El taxi me dejó frente al Hotel Palace, cuando todavía faltaban diez minutos para las nueve de la noche; frente a mí, un gran número de periodistas, con micrófonos y cámaras, dirigían sus focos y su atención hacia la entrada del hotel expectantes ante la llegada, todavía no numerosa, de los invitados. Tambaleante a causa de unos zapatos nuevos que preanunciaban una más que aguda incomodidad a lo largo de la noche, la sola idea de pasar frente a todas aquellas cámaras, todavía apagadas –aunque esto sólo lo sabría después, al encontrarme frente a ellas-, me aterraba; un último vistazo y la comprobación de que no había otra, aquella era la entrada: con paso inseguro e inestable equilibrio –los tacones siguen siendo mi asignatura pendiente- y con bastantes nervios, crucé la breve alfombra que trazaba el camino a seguir.

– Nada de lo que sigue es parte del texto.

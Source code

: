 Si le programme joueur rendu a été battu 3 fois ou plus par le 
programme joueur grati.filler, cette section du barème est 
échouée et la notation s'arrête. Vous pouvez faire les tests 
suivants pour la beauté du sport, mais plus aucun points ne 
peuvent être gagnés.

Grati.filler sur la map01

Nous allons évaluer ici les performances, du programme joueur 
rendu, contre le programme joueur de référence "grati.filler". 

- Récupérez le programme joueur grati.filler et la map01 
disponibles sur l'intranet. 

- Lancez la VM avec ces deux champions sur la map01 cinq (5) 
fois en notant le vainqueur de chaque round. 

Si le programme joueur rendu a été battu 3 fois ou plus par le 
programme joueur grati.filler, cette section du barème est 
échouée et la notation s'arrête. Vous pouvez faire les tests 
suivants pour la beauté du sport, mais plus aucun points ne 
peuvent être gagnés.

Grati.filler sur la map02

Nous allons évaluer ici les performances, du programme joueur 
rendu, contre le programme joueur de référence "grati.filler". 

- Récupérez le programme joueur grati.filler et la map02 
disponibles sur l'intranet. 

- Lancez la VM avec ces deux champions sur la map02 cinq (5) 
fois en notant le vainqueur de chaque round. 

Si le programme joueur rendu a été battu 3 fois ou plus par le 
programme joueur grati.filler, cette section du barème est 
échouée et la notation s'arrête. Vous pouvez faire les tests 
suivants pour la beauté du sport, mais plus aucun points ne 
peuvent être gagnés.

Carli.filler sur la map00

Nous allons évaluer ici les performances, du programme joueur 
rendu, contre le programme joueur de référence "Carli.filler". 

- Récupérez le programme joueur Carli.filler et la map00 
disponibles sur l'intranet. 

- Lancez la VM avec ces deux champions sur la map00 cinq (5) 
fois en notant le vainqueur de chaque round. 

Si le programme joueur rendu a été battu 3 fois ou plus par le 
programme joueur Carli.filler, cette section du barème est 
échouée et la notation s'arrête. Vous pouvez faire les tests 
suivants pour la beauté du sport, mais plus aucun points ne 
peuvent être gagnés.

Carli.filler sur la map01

Nada más entrar en el hotel, la fastuosidad me deslumbró. Recogí el sobre de la invitación, sobre el cual estaba indicado el número de la mesa “D-38, donde está la prensa”, me dijo la joven de la entrada. “Es la primera vez que vengo”, le confesé, en un intento de disimular mi mirada algo perdida. “No te preocupes”, se rio, “también es mi primer Nadal”. Un suspiro de alivio y entré en la sala principal, donde de inmediato un amable camarero me ofreció una copa de cava. Recorrí el salón; como una flâneuse, caminaba entre una multitud de rostros desconocidos, tan sólo conseguía identificar a algunos, ponerles incluso nombre. De pie, los invitados dialogaban entre sí, muchos se reencontraban después de un tiempo. “No nos hemos vuelto a ver desde el pasado Nadal”, comentaba una elegante y emperifollada señora a otra, se felicitaban por el nuevo año y pronosticaban el resultado de las votaciones.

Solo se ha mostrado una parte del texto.